- TASK DETAILS -
Only lines containing the word "will" belong in the answer; copy each one from the records.

Rendered images with source text
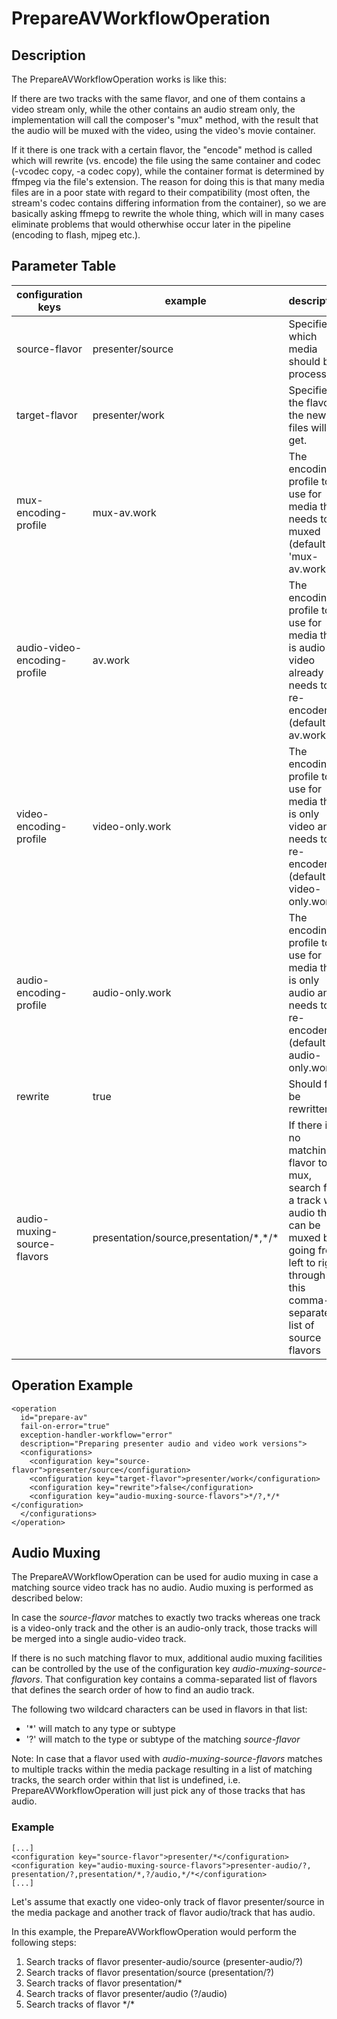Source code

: # PrepareAVWorkflowOperation

## Description
The PrepareAVWorkflowOperation works is like this: 

If there are two tracks with the same flavor, and one of them contains a video stream only, while the other contains an
audio stream only, the implementation will call the composer's "mux" method, with the result that the audio will be
muxed with the video, using the video's movie container. 

If it there is one track with a certain flavor, the "encode" method is called which will rewrite (vs. encode) the file
using the same container and codec (-vcodec copy, -a codec copy), while the container format is determined by ffmpeg via
the file's extension. The reason for doing this is that many media files are in a poor state with regard to their
compatibility (most often, the stream's codec contains differing information from the container), so we are basically
asking ffmepg to rewrite the whole thing, which will in many cases eliminate problems that would otherwhise occur later
in the pipeline (encoding to flash, mjpeg etc.). 

## Parameter Table

|configuration keys|example|description|
|------------------|-------|-----------|
|source-flavor|presenter/source|Specifies which media should be processed.|
|target-flavor|presenter/work|Specifies the flavor the new files will get.|
|mux-encoding-profile	|mux-av.work	|The encoding profile to use for media that needs to be muxed (default is 'mux-av.work')|
|audio-video-encoding-profile	|av.work	|The encoding profile to use for media that is audio-video already and needs to be re-encodend (default is av.work)	 |
|video-encoding-profile	|video-only.work	|The encoding profile to use for media that is only video and needs to be re-encodend (default is video-only.work)	 |
|audio-encoding-profile	|audio-only.work	|The encoding profile to use for media that is only audio and needs to be re-encodend (default is audio-only.work)	 |
|rewrite	|true	|Should files be rewritten	 |
|audio-muxing-source-flavors|presentation/source,presentation/\*,\*/\*	|If there is no matching flavor to mux, search for a track with audio that can be muxed by going from left to right through this comma-separated list of source flavors|
 	 	 	 
 
## Operation Example

    <operation
      id="prepare-av"
      fail-on-error="true"
      exception-handler-workflow="error"
      description="Preparing presenter audio and video work versions">
      <configurations>
        <configuration key="source-flavor">presenter/source</configuration>
        <configuration key="target-flavor">presenter/work</configuration>
        <configuration key="rewrite">false</configuration>
        <configuration key="audio-muxing-source-flavors">*/?,*/*</configuration>
      </configurations>
    </operation>

## Audio Muxing
The PrepareAVWorkflowOperation can be used for audio muxing in case a matching source video track has no audio. Audio
muxing is performed as described below:

In case the *source-flavor* matches to exactly two tracks whereas one track is a video-only track and the other is an
audio-only track, those tracks will be merged into a single audio-video track.

If there is no such matching flavor to mux, additional audio muxing facilities can be controlled by the use of the
configuration key *audio-muxing-source-flavors*. That configuration key contains a comma-separated list of flavors that
defines the search order of how to find an audio track.

The following two wildcard characters can be used in flavors in that list:

* '*' will match to any type or subtype
* '?' will match to the type or subtype of the matching *source-flavor*

Note: In case that a flavor used with *audio-muxing-source-flavors* matches to multiple tracks within the media package
resulting in a list of matching tracks, the search order within that list is undefined, i.e. PrepareAVWorkflowOperation
will just pick any of those tracks that has audio.

### Example

    [...]
    <configuration key="source-flavor">presenter/*</configuration>
    <configuration key="audio-muxing-source-flavors">presenter-audio/?, presentation/?,presentation/*,?/audio,*/*</configuration>
    [...]

Let's assume that exactly one video-only track of flavor presenter/source in the media package and another track of
flavor audio/track that has audio.


In this example, the PrepareAVWorkflowOperation would perform the following steps:

1. Search tracks of flavor presenter-audio/source (presenter-audio/?)
2. Search tracks of flavor presentation/source (presentation/?)
3. Search tracks of flavor presentation/*
4. Search tracks of flavor presenter/audio (?/audio)
5. Search tracks of flavor \*/\*




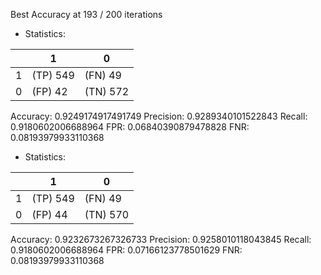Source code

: Best Accuracy at 193 / 200 iterations
* Statistics: 

|          |    1     |    0     |
|----------|----------|----------|
|    1     | (TP) 549 | (FN) 49  |
|    0     | (FP) 42  | (TN) 572 |
Accuracy: 0.9249174917491749
Precision: 0.9289340101522843
Recall: 0.9180602006688964
FPR: 0.06840390879478828
FNR: 0.08193979933110368
* Statistics: 

|          |    1     |    0     |
|----------|----------|----------|
|    1     | (TP) 549 | (FN) 49  |
|    0     | (FP) 44  | (TN) 570 |
Accuracy: 0.9232673267326733
Precision: 0.9258010118043845
Recall: 0.9180602006688964
FPR: 0.07166123778501629
FNR: 0.08193979933110368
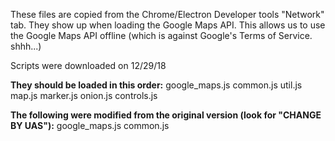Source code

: These files are copied from the Chrome/Electron Developer tools "Network" tab.
They show up when loading the Google Maps API.
This allows us to use the Google Maps API offline (which is against Google's Terms of Service. shhh...)

Scripts were downloaded on 12/29/18

**They should be loaded in this order:**
google_maps.js
common.js
util.js
map.js
marker.js
onion.js
controls.js

**The following were modified from the original version (look for "CHANGE BY UAS"):**
google_maps.js
common.js
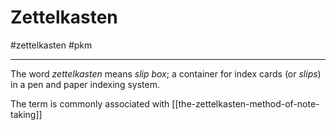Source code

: # Zettelkasten

#zettelkasten #pkm 

-----

The word _zettelkasten_ means _slip box_; a container for index cards (or _slips_) in a pen and paper indexing system.

The term is commonly associated with [[the-zettelkasten-method-of-note-taking]]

- OUTPUT OF THE TASK -
audio stream only, the implementation will call the composer's "mux" method, with the result that the audio will be
If it there is one track with a certain flavor, the "encode" method is called which will rewrite (vs. encode) the file
asking ffmepg to rewrite the whole thing, which will in many cases eliminate problems that would otherwhise occur later
|target-flavor|presenter/work|Specifies the flavor the new files will get.|
audio-only track, those tracks will be merged into a single audio-video track.
* '*' will match to any type or subtype
* '?' will match to the type or subtype of the matching *source-flavor*
will just pick any of those tracks that has audio.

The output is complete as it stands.